Anyway, if you wonder these things, or if you fantasize about making a game or are making one already, or if you’re me from the past, or if you’re wondering if someday soon it will be you behind a mic, talking about the project that sits at the center of your heart–If this is you, then I hope it won’t make you as angry as Steve Jobs made me, if I share this one last chunk of hard, game-development learning, derived from a sample size of one: which is that though each person must weigh when in their life it is feasible and responsible to take a risk like dropping everything to make a game with a group of people who have never done so before, that yes, it is in fact, at least survivable. I hope it is not too hard to hear that yes, you might not succeed to the degree that you wished; you will probably not, become the next Steve Jobs or build the next Minecraft, but again yes, it is possible to have doubts, to do what you love anyway, and to look back on your work and be proud, no matter what everyone else might think. But finally, and perhaps most importantly, the takeaway I think gets the least press on this subject is that over the last five years, all of you have proven to me that people who pursue what they love naturally draw together others who love those things as much as they do, and therefore, may discover along the way, as I did, the best of friends, the best of people, and maybe even the best of themselves.

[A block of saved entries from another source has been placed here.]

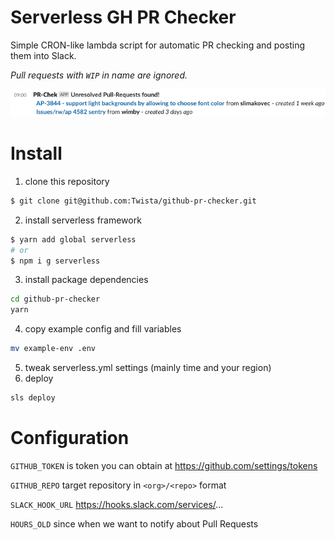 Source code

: Serverless GH PR Checker
===

Simple CRON-like lambda script for automatic PR checking and posting them into Slack.

_Pull requests with `WIP` in name are ignored._

![Example](example.png)

Install
=====

1) clone this repository
```bash
$ git clone git@github.com:Twista/github-pr-checker.git
```
2) install serverless framework
```bash
$ yarn add global serverless
# or
$ npm i g serverless
```

3) install package dependencies
```bash
cd github-pr-checker
yarn
```

4) copy example config and fill variables
```bash
mv example-env .env
```

5) tweak serverless.yml settings (mainly time and your region)
6) deploy
```bash
sls deploy
```

Configuration
=====
`GITHUB_TOKEN` is token you can obtain at https://github.com/settings/tokens

`GITHUB_REPO` target repository in `<org>/<repo>` format
 
`SLACK_HOOK_URL` https://hooks.slack.com/services/...

`HOURS_OLD` since when we want to notify about Pull Requests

I had this opportunity because of all of you; Stonehearth exists because of all of you, and I will be forever grateful. In a world full of media, thank you for your time. The internet is very small, and the world of games even smaller. I look forward to meeting again when we all have more to say to each other, and if that is too far from now, you can find me here in the comments, or on discourse.stonehearth.net. Team Stonehearth will post the 1.0 announcement for the game very soon, and will also have one last, all-day stream on Thursday, July 26th, that starts at 9:00am PST. There will also be a 1.1 release in December, with bug fixes, performance improvements, a modding guide, and probably a few more other little treats. See you there, and if not, certainly again someday.